*Exercise details*. Gather every line from the entries below that includes "forecasts".

*Task material*.
........
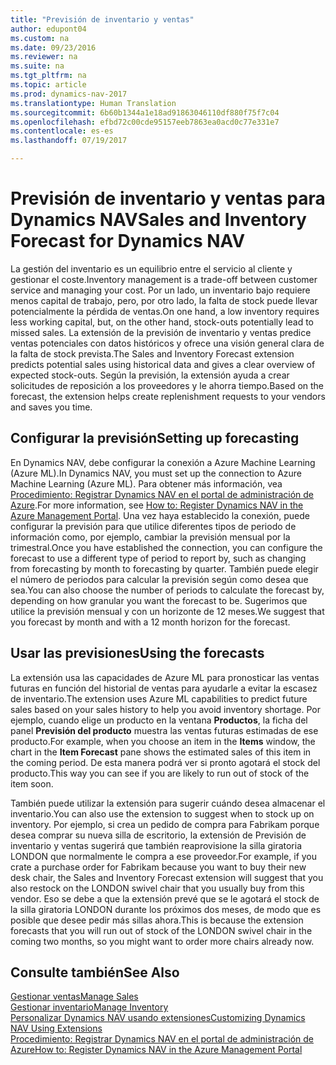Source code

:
 ```yaml
---
title: "Previsión de inventario y ventas"
author: edupont04
ms.custom: na
ms.date: 09/23/2016
ms.reviewer: na
ms.suite: na
ms.tgt_pltfrm: na
ms.topic: article
ms.prod: dynamics-nav-2017
ms.translationtype: Human Translation
ms.sourcegitcommit: 6b60b1344a1e18ad91863046110df880f75f7c04
ms.openlocfilehash: efbd72c00cde95157eeb7863ea0acd0c77e331e7
ms.contentlocale: es-es
ms.lasthandoff: 07/19/2017

---
```


# <a name="sales-and-inventory-forecast-for-dynamics-nav"></a><span data-ttu-id="6c410-102">Previsión de inventario y ventas para Dynamics NAV</span><span class="sxs-lookup"><span data-stu-id="6c410-102">Sales and Inventory Forecast for Dynamics NAV</span></span>
<span data-ttu-id="6c410-103">La gestión del inventario es un equilibrio entre el servicio al cliente y gestionar el coste.</span><span class="sxs-lookup"><span data-stu-id="6c410-103">Inventory management is a trade-off between customer service and managing your cost.</span></span> <span data-ttu-id="6c410-104">Por un lado, un inventario bajo requiere menos capital de trabajo, pero, por otro lado, la falta de stock puede llevar potencialmente la pérdida de ventas.</span><span class="sxs-lookup"><span data-stu-id="6c410-104">On one hand, a low inventory requires less working capital, but, on the other hand, stock-outs potentially lead to missed sales.</span></span> <span data-ttu-id="6c410-105">La extensión de la previsión de inventario y ventas predice ventas potenciales con datos históricos y ofrece una visión general clara de la falta de stock prevista.</span><span class="sxs-lookup"><span data-stu-id="6c410-105">The Sales and Inventory Forecast extension predicts potential sales using historical data and gives a clear overview of expected stock-outs.</span></span> <span data-ttu-id="6c410-106">Según la previsión, la extensión ayuda a crear solicitudes de reposición a los proveedores y le ahorra tiempo.</span><span class="sxs-lookup"><span data-stu-id="6c410-106">Based on the forecast, the extension helps create replenishment requests to your vendors and saves you time.</span></span>  

## <a name="setting-up-forecasting"></a><span data-ttu-id="6c410-107">Configurar la previsión</span><span class="sxs-lookup"><span data-stu-id="6c410-107">Setting up forecasting</span></span>
<span data-ttu-id="6c410-108">En Dynamics NAV, debe configurar la conexión a Azure Machine Learning (Azure ML).</span><span class="sxs-lookup"><span data-stu-id="6c410-108">In Dynamics NAV, you must set up the connection to Azure Machine Learning (Azure ML).</span></span> <span data-ttu-id="6c410-109">Para obtener más información, vea [Procedimiento: Registrar Dynamics NAV en el portal de administración de Azure](ui-how-register-dynamics-nav-azure.md).</span><span class="sxs-lookup"><span data-stu-id="6c410-109">For more information, see [How to: Register Dynamics NAV in the Azure Management Portal](ui-how-register-dynamics-nav-azure.md).</span></span> <span data-ttu-id="6c410-110">Una vez haya establecido la conexión, puede configurar la previsión para que utilice diferentes tipos de periodo de información como, por ejemplo, cambiar la previsión mensual por la trimestral.</span><span class="sxs-lookup"><span data-stu-id="6c410-110">Once you have established the connection, you can configure the forecast to use a different type of period to report by, such as changing from forecasting by month to forecasting by quarter.</span></span> <span data-ttu-id="6c410-111">También puede elegir el número de periodos para calcular la previsión según como desea que sea.</span><span class="sxs-lookup"><span data-stu-id="6c410-111">You can also choose the number of periods to calculate the forecast by, depending on how granular you want the forecast to be.</span></span> <span data-ttu-id="6c410-112">Sugerimos que utilice la previsión mensual y con un horizonte de 12 meses.</span><span class="sxs-lookup"><span data-stu-id="6c410-112">We suggest that you forecast by month and with a 12 month horizon for the forecast.</span></span>  

## <a name="using-the-forecasts"></a><span data-ttu-id="6c410-113">Usar las previsiones</span><span class="sxs-lookup"><span data-stu-id="6c410-113">Using the forecasts</span></span>
<span data-ttu-id="6c410-114">La extensión usa las capacidades de Azure ML para pronosticar las ventas futuras en función del historial de ventas para ayudarle a evitar la escasez de inventario.</span><span class="sxs-lookup"><span data-stu-id="6c410-114">The extension uses Azure ML capabilities to predict future sales based on your sales history to help you avoid inventory shortage.</span></span> <span data-ttu-id="6c410-115">Por ejemplo, cuando elige un producto en la ventana **Productos**, la ficha del panel **Previsión del producto** muestra las ventas futuras estimadas de ese producto.</span><span class="sxs-lookup"><span data-stu-id="6c410-115">For example, when you choose an item in the **Items** window, the chart in the **Item Forecast** pane shows the estimated sales of this item in the coming period.</span></span> <span data-ttu-id="6c410-116">De esta manera podrá ver si pronto agotará el stock del producto.</span><span class="sxs-lookup"><span data-stu-id="6c410-116">This way you can see if you are likely to run out of stock of the item soon.</span></span>  

<span data-ttu-id="6c410-117">También puede utilizar la extensión para sugerir cuándo desea almacenar el inventario.</span><span class="sxs-lookup"><span data-stu-id="6c410-117">You can also use the extension to suggest when to stock up on inventory.</span></span> <span data-ttu-id="6c410-118">Por ejemplo, si crea un pedido de compra para Fabrikam porque desea comprar su nueva silla de escritorio, la extensión de Previsión de inventario y ventas sugerirá que también reaprovisione la silla giratoria LONDON que normalmente le compra a ese proveedor.</span><span class="sxs-lookup"><span data-stu-id="6c410-118">For example, if you crate a purchase order for Fabrikam because you want to buy their new desk chair, the Sales and Inventory Forecast extension will suggest that you also restock on the LONDON swivel chair that you usually buy from this vendor.</span></span> <span data-ttu-id="6c410-119">Eso se debe a que la extensión prevé que se le agotará el stock de la silla giratoria LONDON durante los próximos dos meses, de modo que es posible que desee pedir más sillas ahora.</span><span class="sxs-lookup"><span data-stu-id="6c410-119">This is because the extension forecasts that you will run out of stock of the LONDON swivel chair in the coming two months, so you might want to order more chairs already now.</span></span>  

## <a name="see-also"></a><span data-ttu-id="6c410-120">Consulte también</span><span class="sxs-lookup"><span data-stu-id="6c410-120">See Also</span></span>
[<span data-ttu-id="6c410-121">Gestionar ventas</span><span class="sxs-lookup"><span data-stu-id="6c410-121">Manage Sales</span></span>](sales-manage-sales.md)  
[<span data-ttu-id="6c410-122">Gestionar inventario</span><span class="sxs-lookup"><span data-stu-id="6c410-122">Manage Inventory</span></span>](inventory-manage-inventory.md)  
[<span data-ttu-id="6c410-123">Personalizar Dynamics NAV usando extensiones</span><span class="sxs-lookup"><span data-stu-id="6c410-123">Customizing Dynamics NAV Using Extensions</span></span>](ui-extensions.md)  
[<span data-ttu-id="6c410-124">Procedimiento: Registrar Dynamics NAV en el portal de administración de Azure</span><span class="sxs-lookup"><span data-stu-id="6c410-124">How to: Register Dynamics NAV in the Azure Management Portal</span></span>](ui-how-register-dynamics-nav-azure.md)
........
*Task answer*.
## <a name="using-the-forecasts"></a><span data-ttu-id="6c410-113">Usar las previsiones</span><span class="sxs-lookup"><span data-stu-id="6c410-113">Using the forecasts</span></span>
<span data-ttu-id="6c410-117">También puede utilizar la extensión para sugerir cuándo desea almacenar el inventario.</span><span class="sxs-lookup"><span data-stu-id="6c410-117">You can also use the extension to suggest when to stock up on inventory.</span></span> <span data-ttu-id="6c410-118">Por ejemplo, si crea un pedido de compra para Fabrikam porque desea comprar su nueva silla de escritorio, la extensión de Previsión de inventario y ventas sugerirá que también reaprovisione la silla giratoria LONDON que normalmente le compra a ese proveedor.</span><span class="sxs-lookup"><span data-stu-id="6c410-118">For example, if you crate a purchase order for Fabrikam because you want to buy their new desk chair, the Sales and Inventory Forecast extension will suggest that you also restock on the LONDON swivel chair that you usually buy from this vendor.</span></span> <span data-ttu-id="6c410-119">Eso se debe a que la extensión prevé que se le agotará el stock de la silla giratoria LONDON durante los próximos dos meses, de modo que es posible que desee pedir más sillas ahora.</span><span class="sxs-lookup"><span data-stu-id="6c410-119">This is because the extension forecasts that you will run out of stock of the LONDON swivel chair in the coming two months, so you might want to order more chairs already now.</span></span>  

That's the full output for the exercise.